Required work:
Omit the pictures found among the records and print everything else exactly as it stands.
———
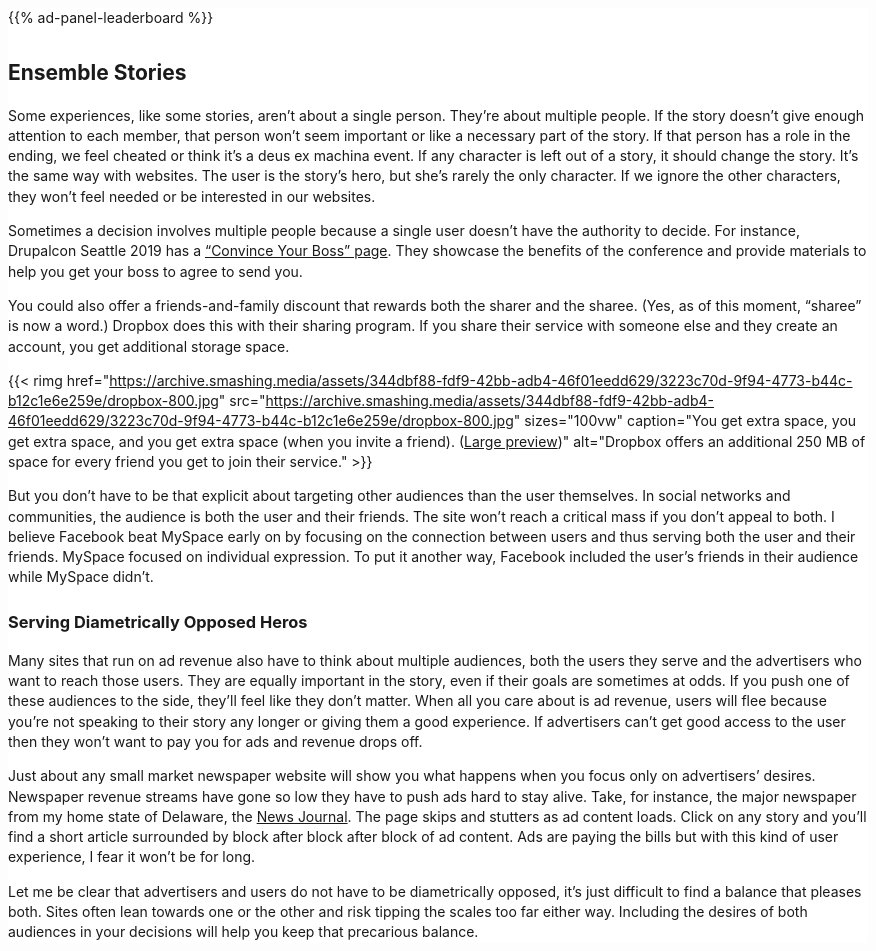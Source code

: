 {{% ad-panel-leaderboard %}}

## Ensemble Stories

Some experiences, like some stories, aren’t about a single person. They’re about multiple people. If the story doesn’t give enough attention to each member, that person won’t seem important or like a necessary part of the story. If that person has a role in the ending, we feel cheated or think it’s a deus ex machina event. If any character is left out of a story, it should change the story. It’s the same way with websites. The user is the story’s hero, but she’s rarely the only character. If we ignore the other characters, they won’t feel needed or be interested in our websites.

Sometimes a decision involves multiple people because a single user doesn’t have the authority to decide. For instance, Drupalcon Seattle 2019 has a <a href="https://events.drupal.org/seattle2019/convince-your-boss">“Convince Your Boss” page</a>. They showcase the benefits of the conference and provide materials to help you get your boss to agree to send you.

You could also offer a friends-and-family discount that rewards both the sharer and the sharee. (Yes, as of this moment, “sharee” is now a word.) Dropbox does this with their sharing program. If you share their service with someone else and they create an account, you get additional storage space.

{{< rimg href="https://archive.smashing.media/assets/344dbf88-fdf9-42bb-adb4-46f01eedd629/3223c70d-9f94-4773-b44c-b12c1e6e259e/dropbox-800.jpg" src="https://archive.smashing.media/assets/344dbf88-fdf9-42bb-adb4-46f01eedd629/3223c70d-9f94-4773-b44c-b12c1e6e259e/dropbox-800.jpg" sizes="100vw" caption="You get extra space, you get extra space, and you get extra space (when you invite a friend). (<a href='https://archive.smashing.media/assets/344dbf88-fdf9-42bb-adb4-46f01eedd629/3223c70d-9f94-4773-b44c-b12c1e6e259e/dropbox-800.jpg'>Large preview</a>)" alt="Dropbox offers an additional 250 MB of space for every friend you get to join their service." >}}

But you don’t have to be that explicit about targeting other audiences than the user themselves. In social networks and communities, the audience is both the user and their friends. The site won’t reach a critical mass if you don’t appeal to both. I believe Facebook beat MySpace early on by focusing on the connection between users and thus serving both the user and their friends. MySpace focused on individual expression. To put it another way, Facebook included the user’s friends in their audience while MySpace didn’t.


### Serving Diametrically Opposed Heros

Many sites that run on ad revenue also have to think about multiple audiences, both the users they serve and the advertisers who want to reach those users. They are equally important in the story, even if their goals are sometimes at odds. If you push one of these audiences to the side, they’ll feel like they don’t matter. When all you care about is ad revenue, users will flee because you’re not speaking to their story any longer or giving them a good experience. If advertisers can’t get good access to the user then they won’t want to pay you for ads and revenue drops off.

Just about any small market newspaper website will show you what happens when you focus only on advertisers’ desires. Newspaper revenue streams have gone so low they have to push ads hard to stay alive. Take, for instance, the major newspaper from my home state of Delaware, the <a href="https://www.delawareonline.com">News Journal</a>. The page skips and stutters as ad content loads. Click on any story and you’ll find a short article surrounded by block after block after block of ad content. Ads are paying the bills but with this kind of user experience, I fear it won’t be for long.

Let me be clear that advertisers and users do not have to be diametrically opposed, it’s just difficult to find a balance that pleases both. Sites often lean towards one or the other and risk tipping the scales too far either way. Including the desires of both audiences in your decisions will help you keep that precarious balance.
———
Finished exercise:
Source code

: {{% ad-panel-leaderboard %}}

## Ensemble Stories

Some experiences, like some stories, aren’t about a single person. They’re about multiple people. If the story doesn’t give enough attention to each member, that person won’t seem important or like a necessary part of the story. If that person has a role in the ending, we feel cheated or think it’s a deus ex machina event. If any character is left out of a story, it should change the story. It’s the same way with websites. The user is the story’s hero, but she’s rarely the only character. If we ignore the other characters, they won’t feel needed or be interested in our websites.

Sometimes a decision involves multiple people because a single user doesn’t have the authority to decide. For instance, Drupalcon Seattle 2019 has a <a href="https://events.drupal.org/seattle2019/convince-your-boss">“Convince Your Boss” page</a>. They showcase the benefits of the conference and provide materials to help you get your boss to agree to send you.

You could also offer a friends-and-family discount that rewards both the sharer and the sharee. (Yes, as of this moment, “sharee” is now a word.) Dropbox does this with their sharing program. If you share their service with someone else and they create an account, you get additional storage space.

{{< rimg href="https://archive.smashing.media/assets/344dbf88-fdf9-42bb-adb4-46f01eedd629/3223c70d-9f94-4773-b44c-b12c1e6e259e/dropbox-800.jpg" src="https://archive.smashing.media/assets/344dbf88-fdf9-42bb-adb4-46f01eedd629/3223c70d-9f94-4773-b44c-b12c1e6e259e/dropbox-800.jpg" sizes="100vw" caption="You get extra space, you get extra space, and you get extra space (when you invite a friend). (<a href='https://archive.smashing.media/assets/344dbf88-fdf9-42bb-adb4-46f01eedd629/3223c70d-9f94-4773-b44c-b12c1e6e259e/dropbox-800.jpg'>Large preview</a>)" alt="Dropbox offers an additional 250 MB of space for every friend you get to join their service." >}}

But you don’t have to be that explicit about targeting other audiences than the user themselves. In social networks and communities, the audience is both the user and their friends. The site won’t reach a critical mass if you don’t appeal to both. I believe Facebook beat MySpace early on by focusing on the connection between users and thus serving both the user and their friends. MySpace focused on individual expression. To put it another way, Facebook included the user’s friends in their audience while MySpace didn’t.


### Serving Diametrically Opposed Heros

Many sites that run on ad revenue also have to think about multiple audiences, both the users they serve and the advertisers who want to reach those users. They are equally important in the story, even if their goals are sometimes at odds. If you push one of these audiences to the side, they’ll feel like they don’t matter. When all you care about is ad revenue, users will flee because you’re not speaking to their story any longer or giving them a good experience. If advertisers can’t get good access to the user then they won’t want to pay you for ads and revenue drops off.

Just about any small market newspaper website will show you what happens when you focus only on advertisers’ desires. Newspaper revenue streams have gone so low they have to push ads hard to stay alive. Take, for instance, the major newspaper from my home state of Delaware, the <a href="https://www.delawareonline.com">News Journal</a>. The page skips and stutters as ad content loads. Click on any story and you’ll find a short article surrounded by block after block after block of ad content. Ads are paying the bills but with this kind of user experience, I fear it won’t be for long.

Let me be clear that advertisers and users do not have to be diametrically opposed, it’s just difficult to find a balance that pleases both. Sites often lean towards one or the other and risk tipping the scales too far either way. Including the desires of both audiences in your decisions will help you keep that precarious balance.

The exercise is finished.